I am simply pointing out that if you look at many of these fallacies (as linked in my sig) that they are very similar to valid arguments. For example the beginning of this whole discussion was because of the "appeal to authority" fallacy. Now can you honestly say that you do not take the arguments of authorities at any higher weight than those of other people. I don't know about you, but when I am at college taking EE classes I pretty much take what my professors are saying at face value. When my EE professor says "V=IR" I do not go and run of to the library to get a second and third opinion, I trust what they say because they have a doctorate in this subject. Now of course the fact that they have a PHD and 20 years of experience does not PROVE them right, that proof comes from experimentation done hundreds of years ago. It would be silly for me to yell out "this professor keeps using appeal to authority therefore I shouldn't trust what he says". The fallacy merely points out that the fact he has a piece of paper saying he has a PHD doesn't 100% prove him right, but it DOES make him alot more likely to be right then a person with no experience in electrical engineering.
This is demonstrative of your misunderstanding of the fallacies. Facts are facts, period. If I state a fact, I am not making an argument. The fact is true regardless of who says it. There can be no fallacy with regard to reporting facts because even logic is not invoked. A fact is either true or it is not. However, if the professor attempts to draw conclusions from that fact by saying that he is a professor and therefore what he says is therefore true, this is an appeal to authority. If he instead argues/derives why something logically follows, this is not fallacious. I think your misunderstanding stems from the idea that one needs to "believe" in facts, which is incorrect. Facts exist outside the realm of belief. An argument is neither good nor bad, it is logically congruent or fallacious. What your professor is telling you can be derived from first principles using pure logic in the form of mathematical rigor.
 
Perhaps, CycloWizard, it is that I had it backwards here and that you are attempting to argue in terms of formal logic as opposed to a more "conversational" sort of argument. I guess if you are looking at this in terms of formal logic than you are perhaps thinking that a conclusion is only valid if all the propositions supporting it can be shown to be supported by fact. However in real life such formal systems often cannot be directly applied. VERY few things are 100% undeniable "facts", and it is essentially impossible to "prove" an argument based on a logical deduction from first principals based entirely on facts and logic. In the type of argument like is happening here neither I nor Moonbeam nor anyone else can PROVE that nuclear is a good or a bad decision. There are simply not enough undeniable facts to do so. It is easy to evaluate a argument in a class on formal logic and perhaps point out that a students argument is fallacious due to a misinterpretation of the disjunctive syllogism, however it is not nearly so easy to do so in a real life argument. Any "fact" that I am likely to bring up can be shot down by Moonbeam just as easily by claiming a "Circumstantial Ad Hominem" fallacy since the studies or information are coming from a group like DOE or NEI which could be said to have a vested interest in the nuclear power industry. The problem concerning facts needing to be believed comes up because so few things can ever be said to be 100% unassailable facts. Just looking on the internet on any subject will show you 20 different papers all using different data sets to "prove" different conclusions.
 
Originally posted by: smack Down
7. Not necessarily. One could easily build the plants out in the desert. Can't get enough workers? Build a simple private transit system (i.e. light rail) from the nearest big city to the plant. Or, raise wages at your plant. If the pay is good enough, people will come. But really, this is tied back to #6, which is bunk.

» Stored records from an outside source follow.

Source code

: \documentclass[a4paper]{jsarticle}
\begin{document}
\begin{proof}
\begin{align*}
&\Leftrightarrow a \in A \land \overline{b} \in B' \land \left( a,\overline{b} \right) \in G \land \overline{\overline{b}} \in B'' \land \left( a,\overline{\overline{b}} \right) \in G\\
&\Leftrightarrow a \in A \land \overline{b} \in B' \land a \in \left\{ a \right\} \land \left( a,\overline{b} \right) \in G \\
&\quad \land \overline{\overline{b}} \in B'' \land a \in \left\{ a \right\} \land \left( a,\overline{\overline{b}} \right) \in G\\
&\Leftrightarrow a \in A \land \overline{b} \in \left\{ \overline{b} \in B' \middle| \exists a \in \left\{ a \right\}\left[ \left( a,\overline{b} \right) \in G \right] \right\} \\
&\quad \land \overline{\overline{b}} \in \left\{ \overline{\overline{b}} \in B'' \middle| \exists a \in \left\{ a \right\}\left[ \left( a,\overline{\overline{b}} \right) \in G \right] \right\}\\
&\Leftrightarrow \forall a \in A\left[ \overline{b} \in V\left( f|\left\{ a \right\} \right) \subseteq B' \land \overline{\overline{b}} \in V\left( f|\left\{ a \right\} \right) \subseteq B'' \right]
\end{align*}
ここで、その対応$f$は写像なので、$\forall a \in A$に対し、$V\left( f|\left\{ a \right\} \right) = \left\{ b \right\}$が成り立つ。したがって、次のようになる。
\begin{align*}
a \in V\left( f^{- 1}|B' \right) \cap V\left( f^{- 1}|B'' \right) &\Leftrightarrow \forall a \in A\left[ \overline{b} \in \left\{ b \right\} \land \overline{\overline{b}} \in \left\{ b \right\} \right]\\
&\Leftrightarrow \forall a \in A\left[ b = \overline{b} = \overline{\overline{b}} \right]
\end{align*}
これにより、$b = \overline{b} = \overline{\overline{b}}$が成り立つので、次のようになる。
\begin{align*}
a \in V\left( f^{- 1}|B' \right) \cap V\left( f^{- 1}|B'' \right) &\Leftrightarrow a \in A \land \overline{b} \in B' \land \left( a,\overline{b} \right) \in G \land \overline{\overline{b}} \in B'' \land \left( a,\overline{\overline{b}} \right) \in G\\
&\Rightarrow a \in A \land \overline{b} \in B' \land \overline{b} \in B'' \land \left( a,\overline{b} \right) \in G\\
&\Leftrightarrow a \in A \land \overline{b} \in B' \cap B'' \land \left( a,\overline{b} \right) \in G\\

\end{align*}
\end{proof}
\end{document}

I'm sure you already know this but nuclear plants can't really be built in the desert because they require lots of water.

Nuke plants heat up the nearby water and so are typically built along coastlines or with access to great amounts of water. No, they do not need to be built near large population centers. Look at CA's nuke plants.

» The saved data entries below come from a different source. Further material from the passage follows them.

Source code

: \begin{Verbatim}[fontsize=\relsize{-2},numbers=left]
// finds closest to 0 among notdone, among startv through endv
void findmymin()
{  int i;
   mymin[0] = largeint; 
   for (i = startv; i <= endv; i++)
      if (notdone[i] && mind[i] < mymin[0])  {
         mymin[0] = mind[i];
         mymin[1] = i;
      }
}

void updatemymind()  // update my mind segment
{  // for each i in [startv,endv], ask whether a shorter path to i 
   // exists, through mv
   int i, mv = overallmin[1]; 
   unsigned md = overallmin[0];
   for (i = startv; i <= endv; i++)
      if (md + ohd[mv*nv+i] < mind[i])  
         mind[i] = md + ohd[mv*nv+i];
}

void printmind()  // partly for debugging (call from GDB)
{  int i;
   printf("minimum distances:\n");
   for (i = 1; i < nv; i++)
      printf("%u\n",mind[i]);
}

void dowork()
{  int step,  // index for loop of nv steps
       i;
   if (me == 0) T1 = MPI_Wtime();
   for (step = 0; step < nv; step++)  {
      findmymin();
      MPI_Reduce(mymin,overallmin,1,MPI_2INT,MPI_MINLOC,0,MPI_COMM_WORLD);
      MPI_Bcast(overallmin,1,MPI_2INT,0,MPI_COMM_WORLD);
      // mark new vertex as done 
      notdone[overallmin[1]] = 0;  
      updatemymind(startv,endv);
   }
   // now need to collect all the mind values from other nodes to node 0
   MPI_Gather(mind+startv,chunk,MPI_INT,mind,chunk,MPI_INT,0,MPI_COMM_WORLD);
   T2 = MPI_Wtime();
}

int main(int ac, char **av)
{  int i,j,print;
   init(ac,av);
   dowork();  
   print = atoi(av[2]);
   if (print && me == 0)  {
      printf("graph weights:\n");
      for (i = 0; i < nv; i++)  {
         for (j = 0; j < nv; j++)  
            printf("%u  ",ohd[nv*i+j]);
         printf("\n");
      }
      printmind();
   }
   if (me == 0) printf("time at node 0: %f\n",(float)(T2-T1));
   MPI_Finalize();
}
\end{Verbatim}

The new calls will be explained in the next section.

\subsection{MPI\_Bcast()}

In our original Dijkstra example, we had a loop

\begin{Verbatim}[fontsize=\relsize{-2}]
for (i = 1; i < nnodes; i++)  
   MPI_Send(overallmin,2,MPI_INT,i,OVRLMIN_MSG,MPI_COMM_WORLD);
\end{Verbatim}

Originally posted by: techs
2)Pollution. American air has gotten much cleaner over the last 30 years with only limited efforts to clean coal emissions. With only moderately more effort we can increase electricity production while still producing less emissions than we do now.

Ok, and nuclear power reduces emissions even further. What's the point? You're saying we're doing a good job with reducing emissions so there's no reason to jump to nuclear because "coal is not that bad." Like it or not, coal is DIRTY and is like poison compared to nuclear power emissions. I don't believe your reasoning with pollution gives nuke power a negative.

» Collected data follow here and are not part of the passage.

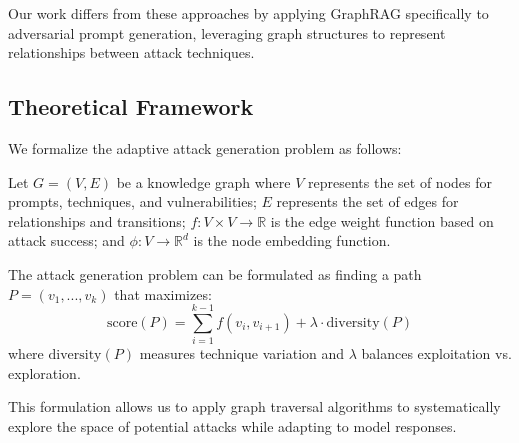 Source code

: Our work differs from these approaches by applying GraphRAG specifically to adversarial prompt generation, leveraging graph structures to represent relationships between attack techniques.

\subsection{Theoretical Framework}
We formalize the adaptive attack generation problem as follows:

Let \(G = (V, E)\) be a knowledge graph where \(V\) represents the set of nodes for prompts, techniques, and vulnerabilities; \(E\) represents the set of edges for relationships and transitions; \(f: V \times V \rightarrow \mathbb{R}\) is the edge weight function based on attack success; and \(\phi: V \rightarrow \mathbb{R}^d\) is the node embedding function.

The attack generation problem can be formulated as finding a path \(P = (v_1, ..., v_k)\) that maximizes:
\[
\text{score}(P) = \sum_{i=1}^{k-1} f(v_i, v_{i+1}) + \lambda \cdot \text{diversity}(P)
\]
where \(\text{diversity}(P)\) measures technique variation and \(\lambda\) balances exploitation vs. exploration.

This formulation allows us to apply graph traversal algorithms to systematically explore the space of potential attacks while adapting to model responses.  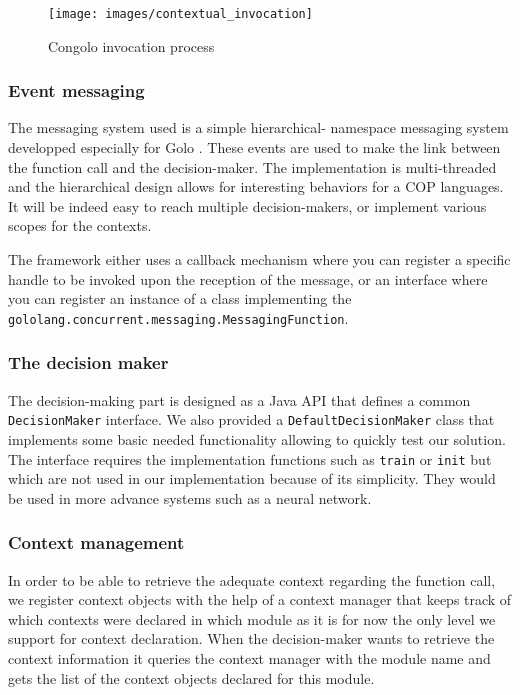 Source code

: \documentclass{sig-alternate}
\begin{document}
\begin{center}
\begin{figure}
\centering
\texttt{[image: images/contextual\_invocation]}
\caption{Congolo invocation process}
\label{figure:congoloinvoke}
\end{figure}
\end{center}

\subsubsection{Event messaging}
The messaging system used is a simple hierarchical- namespace messaging system developped especially for Golo \cite{flemouel_gololang-messaging_2013}. These events are used to make the link between the function call and the decision-maker. The implementation is multi-threaded and the hierarchical design allows for interesting behaviors for a COP languages. It will be indeed easy to reach multiple decision-makers, or implement various scopes for the contexts.

The framework either uses a callback mechanism where you can register a specific handle to be invoked upon the reception of the message, or an interface where you can register an instance of a class implementing the \lstinline|gololang.concurrent.messaging.MessagingFunction|.

\subsubsection{The decision maker}
The decision-making part is designed as a Java API that defines a common \lstinline|DecisionMaker| interface. We also provided a \lstinline|DefaultDecisionMaker| class that implements some basic needed functionality allowing to quickly test our solution. The interface requires the implementation functions such as \lstinline|train| or \lstinline|init| but which are not used in our implementation because of its simplicity. They would be used in more advance systems such as a neural network. 

\subsubsection{Context management}
In order to be able to retrieve the adequate context regarding the function call, we register context objects with the help of a context manager that keeps track of which contexts were declared in which module as it is for now the only level we support for context declaration. When the decision-maker wants to retrieve the context information it queries the context manager with the module name and gets the list of the context objects declared for this module.
\end{document}
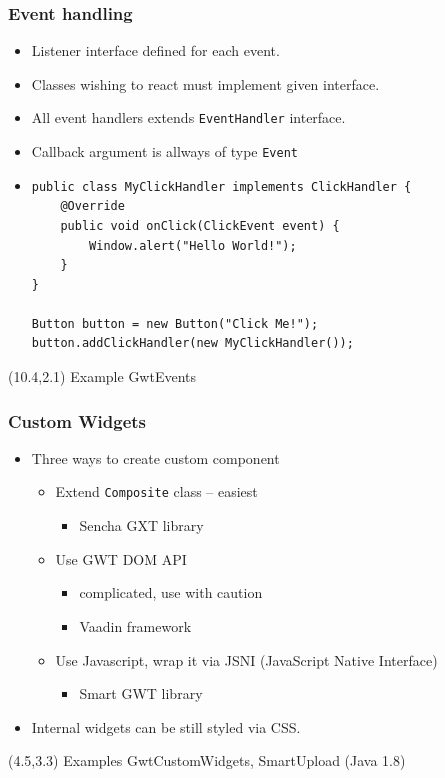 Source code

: \documentclass[10pt,table, xcolor=pdflatex]{beamer}
\begin{document}
\begin{frame}[fragile]\frametitle{Event handling}
	\begin{itemize}
		\item Listener interface defined for each event.
		\item Classes wishing to react must implement given interface.
		\item All event handlers extends \texttt{EventHandler} interface.
		\item Callback argument is allways of type \texttt{Event}
        \item[]
        	\lstset{language=Java, basicstyle=\footnotesize\ttfamily}
            \begin{lstlisting}
public class MyClickHandler implements ClickHandler {
    @Override
    public void onClick(ClickEvent event) {
        Window.alert("Hello World!");
    }
}

Button button = new Button("Click Me!");
button.addClickHandler(new MyClickHandler());
            \end{lstlisting}
	\end{itemize}
\begin{textblock}{15}(10.4,2.1)
    {\footnotesize Example GwtEvents}
\end{textblock}
\end{frame}


\begin{frame}\frametitle{Custom Widgets}
	\renewcommand{\baselinestretch}{1.2}
	\begin{itemize}
		\item Three ways to create custom component
          \begin{itemize}
        	\item Extend \texttt{Composite} class -- easiest
              \begin{itemize}
            	\item Sencha GXT library
              \end{itemize}
            \item Use GWT DOM API
              \begin{itemize}
                \item complicated, use with caution
                \item Vaadin framework
              \end{itemize}
            \item Use Javascript, wrap it via JSNI (JavaScript Native Interface)
              \begin{itemize}
            	\item Smart GWT library
              \end{itemize}
          \end{itemize}
		\item Internal widgets can be still styled via CSS.
	\end{itemize}
	\renewcommand{\baselinestretch}{1}
\begin{textblock}{15}(4.5,3.3)
    {\footnotesize Examples GwtCustomWidgets, SmartUpload (Java 1.8)}
\end{textblock}
\end{frame}
\end{document}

BTW OP, please read about Three Mile Island. There were enough failsafes built in that everything should've been ok, but a string of errors led to the partial meltdown. Throw out the human error and you have to admit the plants themselves are quite safe.
 
BT: Moonbeam, I really do want to sometime learn exactly what you background is, and no it is not just to try to devise better ways to attack your arguments, I want to understand how it is you have come to your beliefs.

M: Hehe, it's not just to devise better ways to attack my arguments but that in good part? I am a nobody. Socrates showed me that in story where he discovered, having been called the wisest man in the world, that indeed he knew one more thing than anybody else. Do you know the story? He was indeed the wisest man because he knew that he knew nothing and nobody else knew they knew nothing. I am a nobody and I don't know anything either. Sometimes, however, I forget.

BT: Even when I disagree with people here 98% of the time I can at least see where they are coming from, but the nature of your arguments are somewhat of an enigma to me. All this talk of "self hate" and fancy language is very different from the vast majority of posters here.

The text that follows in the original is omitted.